━━━━━ Dataset extract ━━━━━
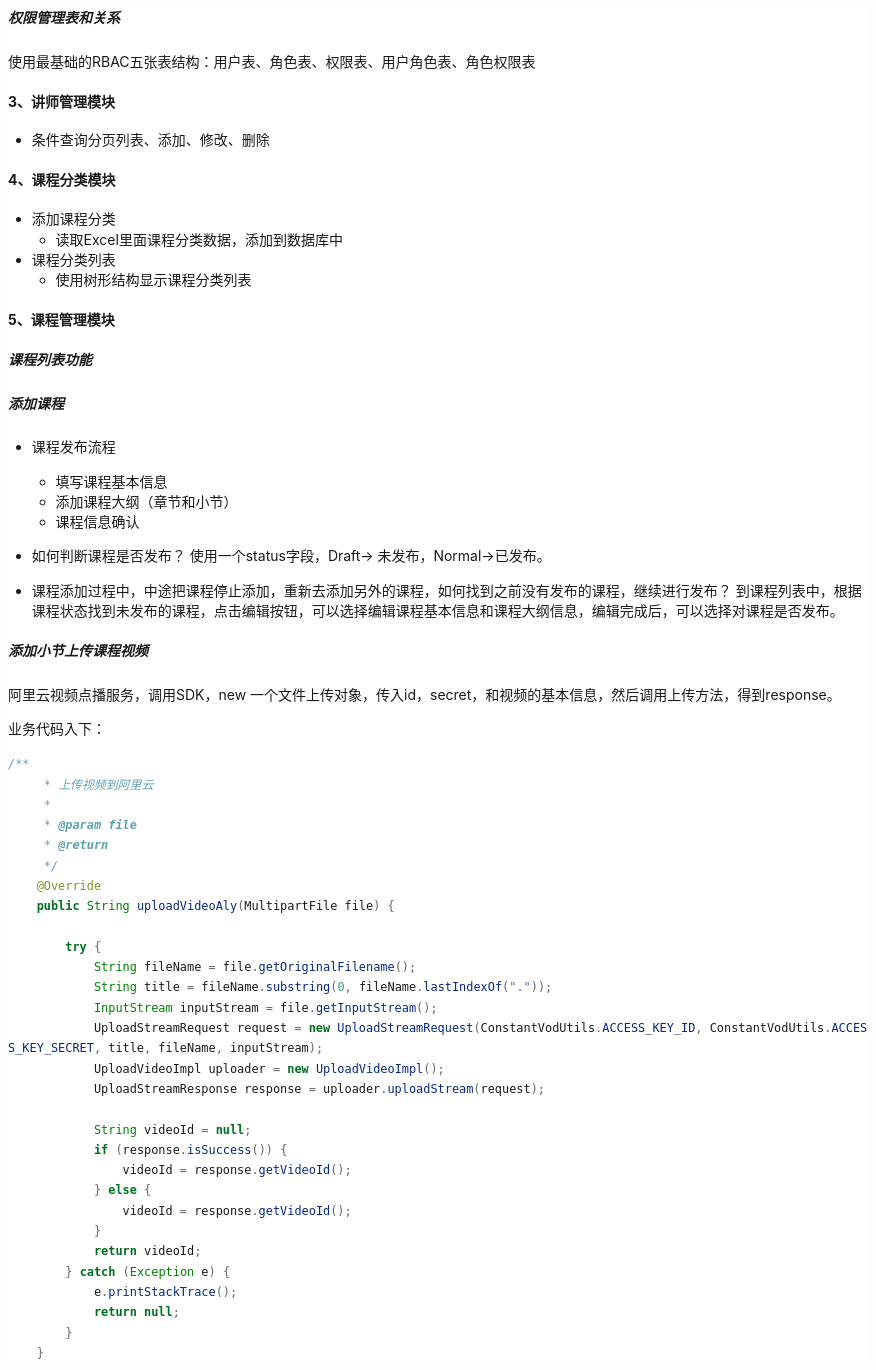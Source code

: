 ##### 权限管理表和关系

使用最基础的RBAC五张表结构：用户表、角色表、权限表、用户角色表、角色权限表

#### 3、讲师管理模块

* 条件查询分页列表、添加、修改、删除

#### 4、课程分类模块

* 添加课程分类
  * 读取Excel里面课程分类数据，添加到数据库中
* 课程分类列表
  * 使用树形结构显示课程分类列表

#### 5、课程管理模块

##### 课程列表功能

##### 添加课程

* 课程发布流程
  * 填写课程基本信息
  * 添加课程大纲（章节和小节）
  * 课程信息确认

* 如何判断课程是否发布？
  使用一个status字段，Draft-> 未发布，Normal->已发布。

* 课程添加过程中，中途把课程停止添加，重新去添加另外的课程，如何找到之前没有发布的课程，继续进行发布？
  到课程列表中，根据课程状态找到未发布的课程，点击编辑按钮，可以选择编辑课程基本信息和课程大纲信息，编辑完成后，可以选择对课程是否发布。

##### 添加小节上传课程视频

阿里云视频点播服务，调用SDK，new 一个文件上传对象，传入id，secret，和视频的基本信息，然后调用上传方法，得到response。

业务代码入下：
```java
/**
     * 上传视频到阿里云
     *
     * @param file
     * @return
     */
    @Override
    public String uploadVideoAly(MultipartFile file) {

        try {
            String fileName = file.getOriginalFilename();
            String title = fileName.substring(0, fileName.lastIndexOf("."));
            InputStream inputStream = file.getInputStream();
            UploadStreamRequest request = new UploadStreamRequest(ConstantVodUtils.ACCESS_KEY_ID, ConstantVodUtils.ACCESS_KEY_SECRET, title, fileName, inputStream);
            UploadVideoImpl uploader = new UploadVideoImpl();
            UploadStreamResponse response = uploader.uploadStream(request);

            String videoId = null;
            if (response.isSuccess()) {
                videoId = response.getVideoId();
            } else {
                videoId = response.getVideoId();
            }
            return videoId;
        } catch (Exception e) {
            e.printStackTrace();
            return null;
        }
    }
```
━━━━━
For each line above that contains the word "videoId", make a copy.

            String videoId = null;
                videoId = response.getVideoId();
                videoId = response.getVideoId();
            return videoId;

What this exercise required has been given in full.